It’s still almost two years before East Tennessee State University will restart its football program, but the impact has already started at the high school level.
And the program that could benefit the most is Science Hill.
“It brings more attention to football in the city, for one thing,” said Hilltoppers’ head coach Stacy Carter. “It helps us, and hopefully we can help (ETSU) in some ways. I think it’s a win-win for both sides.”
High school coaches and players are starting to get a feel for the Buccaneers’ revived program as college teams have entered the contact period, where coaches can have direct contact with high school players.
It’s the start of a process that should be a positive gain for Northeast Tennessee football in general. Area prep players who might not have given more than a passing thought about college football may have a different outlook these days.

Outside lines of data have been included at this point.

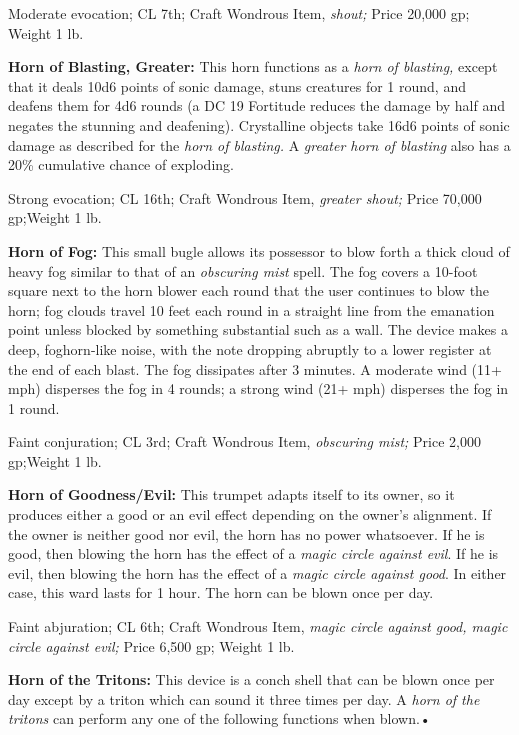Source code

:Moderate evocation; CL 7th; Craft Wondrous Item, \textit{shout; }Price 20,000 gp; 
Weight 1 lb.

\textbf{Horn of Blasting, Greater:} This horn functions as a \textit{horn of blasting, 
}except that it deals 10d6 points of sonic damage, stuns creatures for 1 round, 
and deafens them for 4d6 rounds (a DC 19 Fortitude reduces the damage by half and 
negates the stunning and deafening). Crystalline objects take 16d6 points of sonic 
damage as described for the \textit{horn of blasting. }A \textit{greater horn of 
blasting }also has a 20\% cumulative chance of exploding.

Strong evocation; CL 16th; Craft Wondrous Item, \textit{greater shout; }Price 70,000 
gp;Weight 1 lb.

\textbf{Horn of Fog: }This small bugle allows its possessor to blow forth a thick 
cloud of heavy fog similar to that of an \textit{obscuring mist }spell. The fog 
covers a 10-foot square next to the horn blower each round that the user continues 
to blow the horn; fog clouds travel 10 feet each round in a straight line from 
the emanation point unless blocked by something substantial such as a wall. The 
device makes a deep, foghorn-like noise, with the note dropping abruptly to a lower 
register at the end of each blast. The fog dissipates after 3 minutes. A moderate 
wind (11+ mph) disperses the fog in 4 rounds; a strong wind (21+ mph) disperses 
the fog in 1 round.

Faint conjuration; CL 3rd; Craft Wondrous Item, \textit{obscuring mist; }Price 
2,000 gp;Weight 1 lb.

\textbf{Horn of Goodness/Evil:} This trumpet adapts itself to its owner, so it 
produces either a good or an evil effect depending on the owner's alignment. If 
the owner is neither good nor evil, the horn has no power whatsoever. If he is 
good, then blowing the horn has the effect of a \textit{magic circle against evil}. 
If he is evil, then blowing the horn has the effect of a \textit{magic circle against 
good}. In either case, this ward lasts for 1 hour. The horn can be blown once per 
day.

Faint abjuration; CL 6th; Craft Wondrous Item, \textit{magic circle against good, 
magic circle against evil; }Price 6,500 gp; Weight 1 lb.

\textbf{Horn of the Tritons:} This device is a conch shell that can be blown once 
per day except by a triton which can sound it three times per day. A \textit{horn 
of the tritons }can perform any one of the following functions when blown.•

“I think it creates a different opportunity for the kids,” said Sullivan South head coach Sam Haynie, who played at ETSU in the late 1990s. “There is Tennessee, but it takes a pretty high quality player to go there.

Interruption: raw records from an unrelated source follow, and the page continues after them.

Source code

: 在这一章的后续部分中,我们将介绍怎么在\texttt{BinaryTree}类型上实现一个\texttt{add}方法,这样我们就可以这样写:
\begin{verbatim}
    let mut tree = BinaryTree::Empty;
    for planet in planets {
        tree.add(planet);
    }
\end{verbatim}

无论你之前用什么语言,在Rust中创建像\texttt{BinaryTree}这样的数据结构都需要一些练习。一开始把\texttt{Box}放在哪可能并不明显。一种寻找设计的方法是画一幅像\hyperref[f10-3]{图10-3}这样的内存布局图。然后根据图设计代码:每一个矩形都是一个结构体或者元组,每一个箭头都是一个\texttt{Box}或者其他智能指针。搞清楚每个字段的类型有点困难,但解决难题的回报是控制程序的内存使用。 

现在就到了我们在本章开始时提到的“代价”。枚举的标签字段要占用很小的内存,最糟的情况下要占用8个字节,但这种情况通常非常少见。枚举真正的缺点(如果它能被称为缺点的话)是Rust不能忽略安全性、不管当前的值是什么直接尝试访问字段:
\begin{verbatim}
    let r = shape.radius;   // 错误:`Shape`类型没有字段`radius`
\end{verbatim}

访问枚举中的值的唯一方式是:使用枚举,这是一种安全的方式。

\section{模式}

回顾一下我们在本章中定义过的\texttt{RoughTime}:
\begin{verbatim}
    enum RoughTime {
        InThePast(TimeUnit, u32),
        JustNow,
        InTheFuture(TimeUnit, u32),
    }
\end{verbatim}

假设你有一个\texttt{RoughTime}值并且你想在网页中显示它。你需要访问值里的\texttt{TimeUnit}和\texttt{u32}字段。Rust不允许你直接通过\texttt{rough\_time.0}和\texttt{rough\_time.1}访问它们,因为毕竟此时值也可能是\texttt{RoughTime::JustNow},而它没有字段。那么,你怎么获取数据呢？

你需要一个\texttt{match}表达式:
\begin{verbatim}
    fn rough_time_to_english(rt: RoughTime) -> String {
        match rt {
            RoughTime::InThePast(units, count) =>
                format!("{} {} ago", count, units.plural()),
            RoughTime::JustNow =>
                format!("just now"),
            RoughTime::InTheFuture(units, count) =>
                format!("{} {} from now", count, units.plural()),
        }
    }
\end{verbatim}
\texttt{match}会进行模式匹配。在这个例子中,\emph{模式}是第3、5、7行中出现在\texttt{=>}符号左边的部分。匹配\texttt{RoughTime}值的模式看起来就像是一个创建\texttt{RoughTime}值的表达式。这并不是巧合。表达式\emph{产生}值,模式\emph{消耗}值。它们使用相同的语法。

“If you are a good (Football Championship Subdivision) player, it gives you a chance to go play. But even if you walk on, you’ve got time to give it a shot instead of going out of state where it costs so much money.”
Having the chance to play at the next level sometimes comes down to money, said Carter. The return of ETSU allows one more outlet for players to explore.

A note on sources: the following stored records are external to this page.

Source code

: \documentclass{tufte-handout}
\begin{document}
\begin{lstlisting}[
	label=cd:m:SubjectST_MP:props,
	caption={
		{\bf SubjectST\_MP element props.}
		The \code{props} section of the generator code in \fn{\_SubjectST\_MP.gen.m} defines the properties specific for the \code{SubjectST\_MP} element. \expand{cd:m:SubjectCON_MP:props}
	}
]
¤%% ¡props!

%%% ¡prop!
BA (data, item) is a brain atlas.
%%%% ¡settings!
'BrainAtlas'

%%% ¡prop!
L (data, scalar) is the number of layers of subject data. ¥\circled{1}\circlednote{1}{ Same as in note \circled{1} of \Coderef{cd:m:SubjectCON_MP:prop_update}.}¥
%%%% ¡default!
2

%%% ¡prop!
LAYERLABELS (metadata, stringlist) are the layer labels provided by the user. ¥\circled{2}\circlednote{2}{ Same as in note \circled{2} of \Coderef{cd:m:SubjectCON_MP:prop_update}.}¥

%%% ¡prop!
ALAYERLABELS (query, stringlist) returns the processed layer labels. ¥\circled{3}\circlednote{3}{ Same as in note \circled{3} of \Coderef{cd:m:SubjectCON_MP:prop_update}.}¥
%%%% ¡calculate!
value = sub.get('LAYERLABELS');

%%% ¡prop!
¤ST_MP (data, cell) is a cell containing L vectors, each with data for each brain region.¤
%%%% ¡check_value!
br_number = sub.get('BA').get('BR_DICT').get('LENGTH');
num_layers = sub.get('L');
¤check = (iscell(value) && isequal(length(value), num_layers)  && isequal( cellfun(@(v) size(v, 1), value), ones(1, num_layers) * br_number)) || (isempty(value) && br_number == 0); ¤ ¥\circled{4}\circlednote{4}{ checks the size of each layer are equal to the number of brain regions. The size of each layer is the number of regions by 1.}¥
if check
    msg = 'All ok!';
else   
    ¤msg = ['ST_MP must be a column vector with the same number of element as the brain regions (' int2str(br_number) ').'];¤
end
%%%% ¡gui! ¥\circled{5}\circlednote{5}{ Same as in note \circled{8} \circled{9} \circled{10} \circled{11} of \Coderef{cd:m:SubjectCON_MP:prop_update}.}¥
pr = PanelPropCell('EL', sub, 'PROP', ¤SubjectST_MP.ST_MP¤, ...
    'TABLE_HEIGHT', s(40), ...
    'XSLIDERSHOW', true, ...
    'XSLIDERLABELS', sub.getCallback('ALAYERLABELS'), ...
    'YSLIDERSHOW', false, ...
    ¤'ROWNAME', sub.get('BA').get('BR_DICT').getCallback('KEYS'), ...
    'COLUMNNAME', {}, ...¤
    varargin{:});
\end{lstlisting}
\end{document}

“I think it’s a heck of an opportunity to go play that caliber of football,” said Carter. “A lot of Division III schools, it’s outrageous what it costs for kids to go there. They get academic money, but end up paying big time money.
“Some kids may not have to do that anymore. A player could go to ETSU and walk on and play for a lot less, if he proves himself. Just having that option is a good thing.”
Another former ETSU player, Cloudland head coach Brock Pittman, said ETSU should turn the heads of area players.
“ETSU bringing football back will get the kids to stop looking at Appalachian State and starting looking at Johnson City,” said Pittman. “The opportunity is a lot closer than it would have been.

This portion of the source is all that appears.